Local Maximum Acceleration Based Rotating Machinery Fault Classification Using KNN

Rotating machinery are continuously operated tools for power generation and mechanical applications. The smooth operation of these tools is fundamental in businesses to accomplish their profitability. The status of such machines can be monitored by continuously assessing their working parameters that aid to identify abnormal behaviors. Upon detection of abnormal behaviors, such machines can be early scheduled for maintenance. Conditioned Based Maintenance (CBM) is one such approach that continuously monitors the machine and recommends taking action before equipment fails. This approach uses monitoring parameters such as temperature, pressure, and vibration signals to minimize unnecessary breakdown and catastrophic failure. Vibration parameters based machine fault identification approach is one of the widely used methods in CBM. Various machine malfunctions can be predicted and detected based on energy at specific frequencies of vibration signals.

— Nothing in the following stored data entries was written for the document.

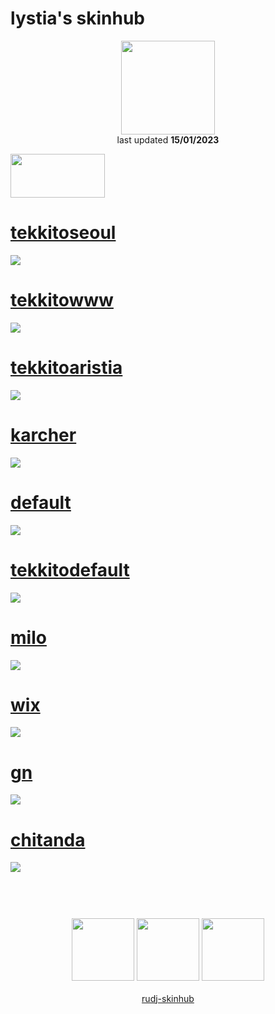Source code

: # lystia's skinhub
<p align="center">
<a href="https://osu.ppy.sh/users/11042418">
  <img src="https://a.ppy.sh/11042418"  
       width="150"
       height="150"></a>
<br>
last updated <b>15/01/2023</b>
</p>

<a href="https://www.youtube.com/watch?v=kbbgypvGPgM">
<img src="https://i.imgur.com/uDyKiLi.png"
       width="151" 
       height="70"/></a>

# [tekkitoseoul](https://github.com/ryancranie/skinhub/raw/tyfh/player/lystia/tekkitoseoul.osk)
[![](https://osu.ppy.sh/ss/18374307/ea27)](https://github.com/ryancranie/skinhub/raw/tyfh/player/lystia/tekkitoseoul.osk)

# [tekkitowww](https://github.com/ryancranie/skinhub/raw/tyfh/player/lystia/tekkitowww.osk)
[![](https://osu.ppy.sh/ss/18374312/d9c1)](https://github.com/ryancranie/skinhub/raw/tyfh/player/lystia/tekkitowww.osk)

# [tekkitoaristia](https://github.com/ryancranie/skinhub/raw/tyfh/player/lystia/tekkitoaristia.osk)
[![](https://osu.ppy.sh/ss/18374300/c594)](https://github.com/ryancranie/skinhub/raw/tyfh/player/lystia/tekkitoaristia.osk)

# [karcher](https://github.com/ryancranie/skinhub/raw/tyfh/player/lystia/karcher.osk)
[![](https://osu.ppy.sh/ss/18374295/4b13)](https://github.com/ryancranie/skinhub/raw/tyfh/player/lystia/karcher.osk)

# [default](https://github.com/ryancranie/skinhub/raw/tyfh/player/lystia/default.osk)
[![](https://osu.ppy.sh/ss/18374277/f6c3)](https://github.com/ryancranie/skinhub/raw/tyfh/player/lystia/default.osk)

# [tekkitodefault](https://github.com/ryancranie/skinhub/raw/tyfh/player/lystia/tekkitodefault.osk)
[![](https://i.imgur.com/GW7V8xv.png)](https://github.com/ryancranie/skinhub/raw/tyfh/player/lystia/tekkitodefault.osk)

# [milo](https://github.com/ryancranie/skinhub/raw/tyfh/player/lystia/milo.osk)
[![](https://osu.ppy.sh/ss/18374298/86b1)](https://github.com/ryancranie/skinhub/raw/tyfh/player/lystia/milo.osk)

# [wix](https://github.com/ryancranie/skinhub/raw/tyfh/player/lystia/wix.osk)
[![](https://osu.ppy.sh/ss/18374315/1b8c)](https://github.com/ryancranie/skinhub/raw/tyfh/player/lystia/wix.osk)

# [gn](https://github.com/ryancranie/skinhub/raw/tyfh/player/lystia/gn.osk)
[![](https://cdn.discordapp.com/attachments/999367667465068585/1025369923633037332/screenshot014.jpg)](https://github.com/ryancranie/skinhub/raw/tyfh/player/lystia/gn.osk)

# [chitanda](https://github.com/ryancranie/skinhub/raw/tyfh/player/lystia/chitanda.osk)
[![](https://cdn.discordapp.com/attachments/999367667465068585/1025369988091097130/screenshot009.jpg)](https://github.com/ryancranie/skinhub/raw/tyfh/player/lystia/chitanda.osk)

#
<p align="center">
  <br></br>
  <a href="https://www.twitch.tv/lystia_">
  <img src="https://i.imgur.com/HM030lk.png" 
       width="100" 
       height="100"></a>
  <a href="https://www.youtube.com/channel/UCSEBue2BjWWRg3f2Wsm8NYQ">
  <img src="https://i.imgur.com/YWbDUUy.png"  
       width="100" 
       height="100"></a>
  <a href="https://twitter.com/doug_aim">
  <img src="https://i.imgur.com/PUQ5uWf.png" 
       width="100" 
       height="100"></a>
  <br></br>
  <a href="README.md">rudj-skinhub</a>
 </p>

Common faults such as unbalanced and misalignment are often identified by examining the operating frequencies and their harmonics. Based on machine malfunctions, the dominant differences are expected at these frequencies. Barring few dominating peaks, other peaks are not exactly located at harmonic speed, so it can be misleading to use information from only harmonic speed. Rather than just examining operating frequencies and their harmonics, we looked at the local peaks and identified their frequencies. The acceleration amplitude at the operating speed and the local maximum acceleration amplitude are selected as a vibration feature for the fault classification. The proposed KNN classifier demonstrated its reliability with an accuracy of over 96% for the tested data set of 25 samples.